Record extracts section start

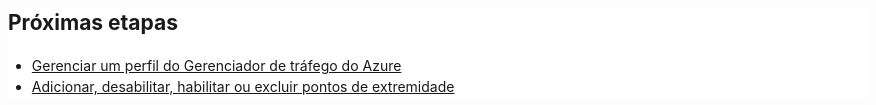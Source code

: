 ## <a name="next-steps"></a>Próximas etapas
* [Gerenciar um perfil do Gerenciador de tráfego do Azure](https://docs.microsoft.com/azure/traffic-manager/traffic-manager-manage-profiles)
* [Adicionar, desabilitar, habilitar ou excluir pontos de extremidade](https://docs.microsoft.com/azure/traffic-manager/traffic-manager-manage-endpoints) 

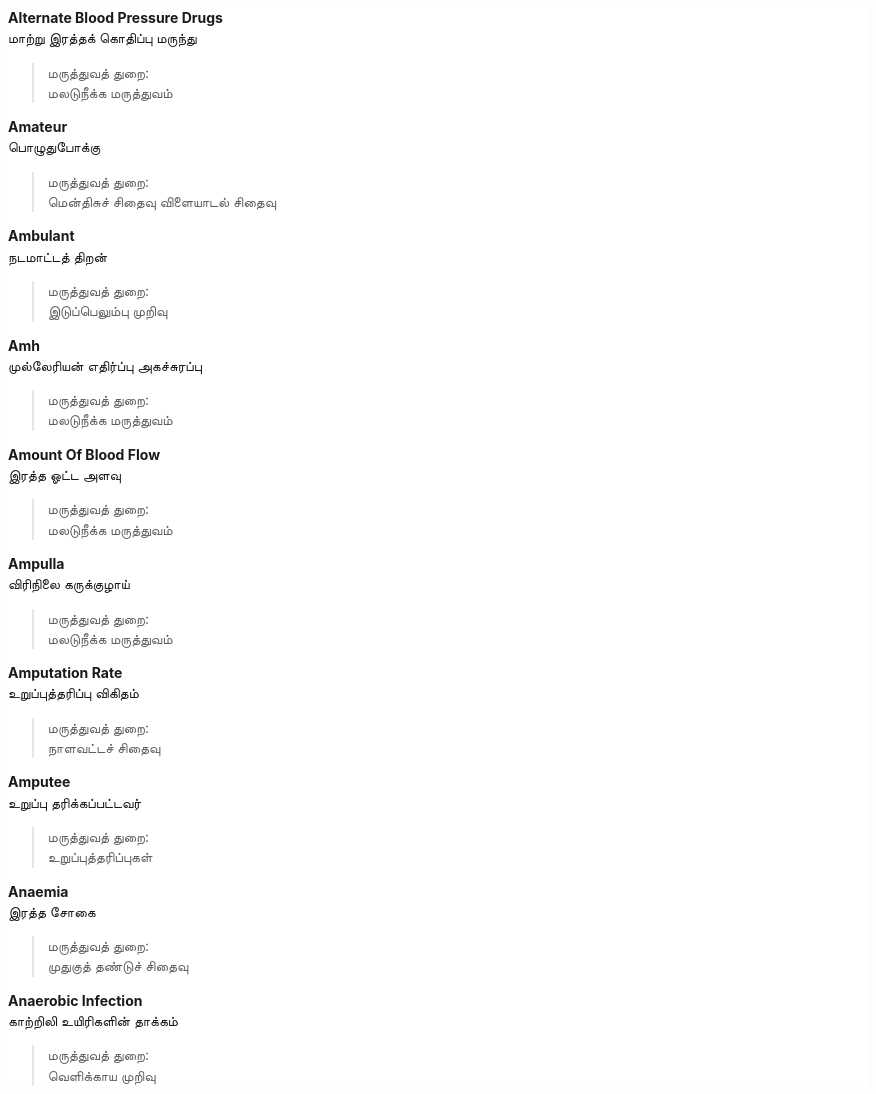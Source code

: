**Alternate Blood Pressure Drugs**  
மாற்று இரத்தக் கொதிப்பு மருந்து  
  
>மருத்துவத் துறை:  
மலடுநீக்க மருத்துவம்  

**Amateur**  
பொழுதுபோக்கு  
  
>மருத்துவத் துறை:  
மென்திசுச் சிதைவு விளையாடல் சிதைவு  

**Ambulant**  
நடமாட்டத் திறன்  
  
>மருத்துவத் துறை:  
இடுப்பெலும்பு முறிவு  

**Amh**  
முல்லேரியன் எதிர்ப்பு அகச்சுரப்பு  
  
>மருத்துவத் துறை:  
மலடுநீக்க மருத்துவம்  

**Amount Of Blood Flow**  
இரத்த ஓட்ட அளவு  
  
>மருத்துவத் துறை:  
மலடுநீக்க மருத்துவம்  

**Ampulla**  
விரிநிலை கருக்குழாய்  
  
>மருத்துவத் துறை:  
மலடுநீக்க மருத்துவம்  

**Amputation Rate**  
உறுப்புத்தரிப்பு விகிதம்  
  
>மருத்துவத் துறை:  
நாளவட்டச் சிதைவு  

**Amputee**  
உறுப்பு தரிக்கப்பட்டவர்  
  
>மருத்துவத் துறை:  
உறுப்புத்தரிப்புகள்  

**Anaemia**  
இரத்த சோகை  
  
>மருத்துவத் துறை:  
முதுகுத் தண்டுச் சிதைவு  

**Anaerobic Infection**  
காற்றிலி உயிரிகளின் தாக்கம்  
  
>மருத்துவத் துறை:  
வெளிக்காய முறிவு  
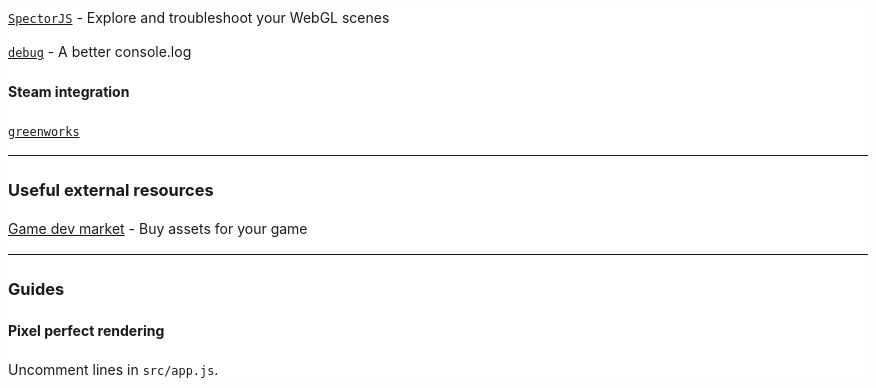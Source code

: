 [`SpectorJS`](https://github.com/BabylonJS/Spector.js) - Explore and troubleshoot your WebGL scenes

[`debug`](https://github.com/visionmedia/debug) - A better console.log

#### Steam integration

[`greenworks`](https://github.com/greenheartgames/greenworks)

---

### Useful external resources

[Game dev market](https://www.gamedevmarket.net/) - Buy assets for your game

---

### Guides

#### Pixel perfect rendering

Uncomment lines in `src/app.js`.
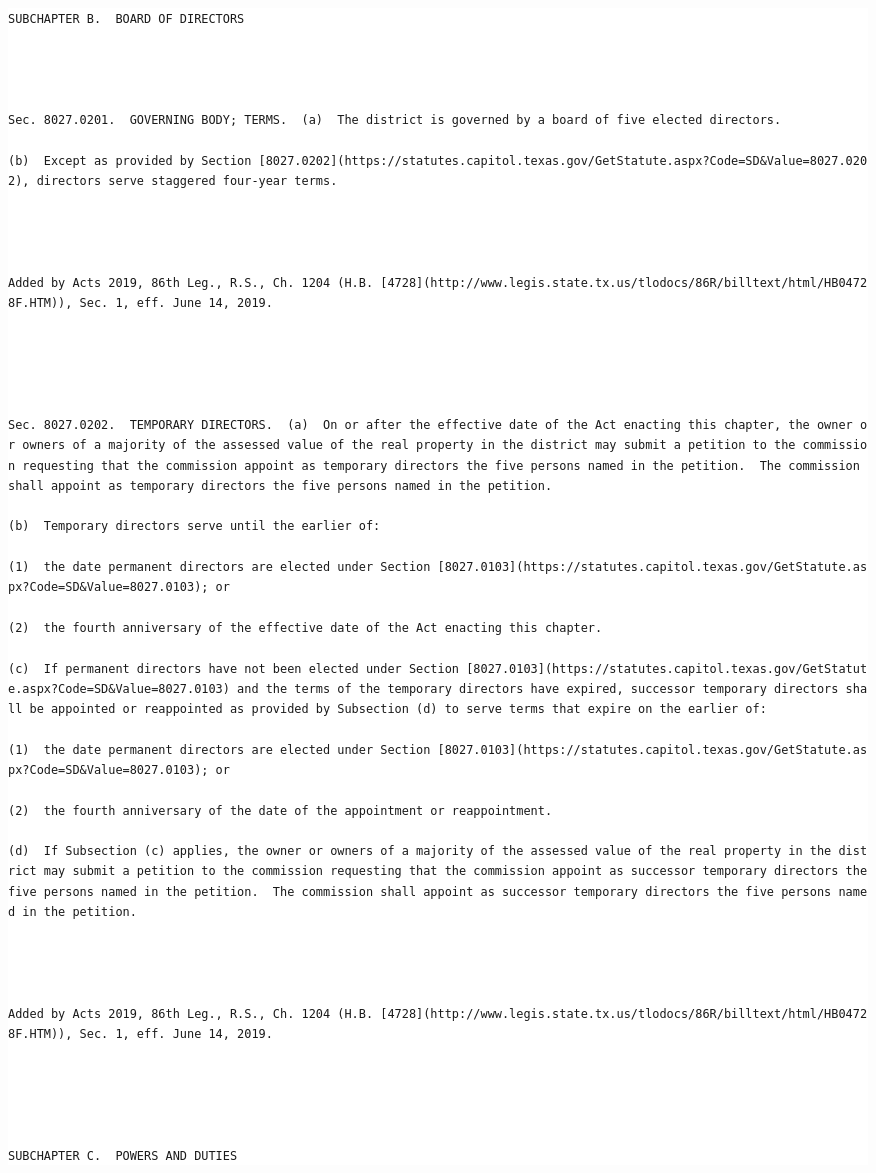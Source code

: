     
    
    
    
    SUBCHAPTER B.  BOARD OF DIRECTORS
    
      
    
    
    Sec. 8027.0201.  GOVERNING BODY; TERMS.  (a)  The district is governed by a board of five elected directors.
    
    (b)  Except as provided by Section [8027.0202](https://statutes.capitol.texas.gov/GetStatute.aspx?Code=SD&Value=8027.0202), directors serve staggered four-year terms.
    
    
    
    
    Added by Acts 2019, 86th Leg., R.S., Ch. 1204 (H.B. [4728](http://www.legis.state.tx.us/tlodocs/86R/billtext/html/HB04728F.HTM)), Sec. 1, eff. June 14, 2019.
    
    
    
    
    
    Sec. 8027.0202.  TEMPORARY DIRECTORS.  (a)  On or after the effective date of the Act enacting this chapter, the owner or owners of a majority of the assessed value of the real property in the district may submit a petition to the commission requesting that the commission appoint as temporary directors the five persons named in the petition.  The commission shall appoint as temporary directors the five persons named in the petition.
    
    (b)  Temporary directors serve until the earlier of:
    
    (1)  the date permanent directors are elected under Section [8027.0103](https://statutes.capitol.texas.gov/GetStatute.aspx?Code=SD&Value=8027.0103); or
    
    (2)  the fourth anniversary of the effective date of the Act enacting this chapter.
    
    (c)  If permanent directors have not been elected under Section [8027.0103](https://statutes.capitol.texas.gov/GetStatute.aspx?Code=SD&Value=8027.0103) and the terms of the temporary directors have expired, successor temporary directors shall be appointed or reappointed as provided by Subsection (d) to serve terms that expire on the earlier of:
    
    (1)  the date permanent directors are elected under Section [8027.0103](https://statutes.capitol.texas.gov/GetStatute.aspx?Code=SD&Value=8027.0103); or
    
    (2)  the fourth anniversary of the date of the appointment or reappointment.
    
    (d)  If Subsection (c) applies, the owner or owners of a majority of the assessed value of the real property in the district may submit a petition to the commission requesting that the commission appoint as successor temporary directors the five persons named in the petition.  The commission shall appoint as successor temporary directors the five persons named in the petition.
    
    
    
    
    Added by Acts 2019, 86th Leg., R.S., Ch. 1204 (H.B. [4728](http://www.legis.state.tx.us/tlodocs/86R/billtext/html/HB04728F.HTM)), Sec. 1, eff. June 14, 2019.
    
    
    
    
    
    SUBCHAPTER C.  POWERS AND DUTIES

Record extracts section end

- **Description of the task**
Word-for-word output of every record is needed, with images omitted.

- **Solution to this problem**
Source code

: ## <a name="next-steps"></a>Próximas etapas
* [Gerenciar um perfil do Gerenciador de tráfego do Azure](https://docs.microsoft.com/azure/traffic-manager/traffic-manager-manage-profiles)
* [Adicionar, desabilitar, habilitar ou excluir pontos de extremidade](https://docs.microsoft.com/azure/traffic-manager/traffic-manager-manage-endpoints) 

Source code

:**Alternate Blood Pressure Drugs**  
மாற்று இரத்தக் கொதிப்பு மருந்து  
  
>மருத்துவத் துறை:  
மலடுநீக்க மருத்துவம்  

**Amateur**  
பொழுதுபோக்கு  
  
>மருத்துவத் துறை:  
மென்திசுச் சிதைவு விளையாடல் சிதைவு  

**Ambulant**  
நடமாட்டத் திறன்  
  
>மருத்துவத் துறை:  
இடுப்பெலும்பு முறிவு  

**Amh**  
முல்லேரியன் எதிர்ப்பு அகச்சுரப்பு  
  
>மருத்துவத் துறை:  
மலடுநீக்க மருத்துவம்  

**Amount Of Blood Flow**  
இரத்த ஓட்ட அளவு  
  
>மருத்துவத் துறை:  
மலடுநீக்க மருத்துவம்  

**Ampulla**  
விரிநிலை கருக்குழாய்  
  
>மருத்துவத் துறை:  
மலடுநீக்க மருத்துவம்  

**Amputation Rate**  
உறுப்புத்தரிப்பு விகிதம்  
  
>மருத்துவத் துறை:  
நாளவட்டச் சிதைவு  

**Amputee**  
உறுப்பு தரிக்கப்பட்டவர்  
  
>மருத்துவத் துறை:  
உறுப்புத்தரிப்புகள்  

**Anaemia**  
இரத்த சோகை  
  
>மருத்துவத் துறை:  
முதுகுத் தண்டுச் சிதைவு  

**Anaerobic Infection**  
காற்றிலி உயிரிகளின் தாக்கம்  
  
>மருத்துவத் துறை:  
வெளிக்காய முறிவு  
Source code

: [`SpectorJS`](https://github.com/BabylonJS/Spector.js) - Explore and troubleshoot your WebGL scenes

[`debug`](https://github.com/visionmedia/debug) - A better console.log

#### Steam integration

[`greenworks`](https://github.com/greenheartgames/greenworks)

---

### Useful external resources

[Game dev market](https://www.gamedevmarket.net/) - Buy assets for your game

---

### Guides

#### Pixel perfect rendering

Uncomment lines in `src/app.js`.
Source code

:     
    
    
    
    SUBCHAPTER B.  BOARD OF DIRECTORS
    
      
    
    
    Sec. 8027.0201.  GOVERNING BODY; TERMS.  (a)  The district is governed by a board of five elected directors.
    
    (b)  Except as provided by Section [8027.0202](https://statutes.capitol.texas.gov/GetStatute.aspx?Code=SD&Value=8027.0202), directors serve staggered four-year terms.
    
    
    
    
    Added by Acts 2019, 86th Leg., R.S., Ch. 1204 (H.B. [4728](http://www.legis.state.tx.us/tlodocs/86R/billtext/html/HB04728F.HTM)), Sec. 1, eff. June 14, 2019.
    
    
    
    
    
    Sec. 8027.0202.  TEMPORARY DIRECTORS.  (a)  On or after the effective date of the Act enacting this chapter, the owner or owners of a majority of the assessed value of the real property in the district may submit a petition to the commission requesting that the commission appoint as temporary directors the five persons named in the petition.  The commission shall appoint as temporary directors the five persons named in the petition.
    
    (b)  Temporary directors serve until the earlier of:
    
    (1)  the date permanent directors are elected under Section [8027.0103](https://statutes.capitol.texas.gov/GetStatute.aspx?Code=SD&Value=8027.0103); or
    
    (2)  the fourth anniversary of the effective date of the Act enacting this chapter.
    
    (c)  If permanent directors have not been elected under Section [8027.0103](https://statutes.capitol.texas.gov/GetStatute.aspx?Code=SD&Value=8027.0103) and the terms of the temporary directors have expired, successor temporary directors shall be appointed or reappointed as provided by Subsection (d) to serve terms that expire on the earlier of:
    
    (1)  the date permanent directors are elected under Section [8027.0103](https://statutes.capitol.texas.gov/GetStatute.aspx?Code=SD&Value=8027.0103); or
    
    (2)  the fourth anniversary of the date of the appointment or reappointment.
    
    (d)  If Subsection (c) applies, the owner or owners of a majority of the assessed value of the real property in the district may submit a petition to the commission requesting that the commission appoint as successor temporary directors the five persons named in the petition.  The commission shall appoint as successor temporary directors the five persons named in the petition.
    
    
    
    
    Added by Acts 2019, 86th Leg., R.S., Ch. 1204 (H.B. [4728](http://www.legis.state.tx.us/tlodocs/86R/billtext/html/HB04728F.HTM)), Sec. 1, eff. June 14, 2019.
    
    
    
    
    
    SUBCHAPTER C.  POWERS AND DUTIES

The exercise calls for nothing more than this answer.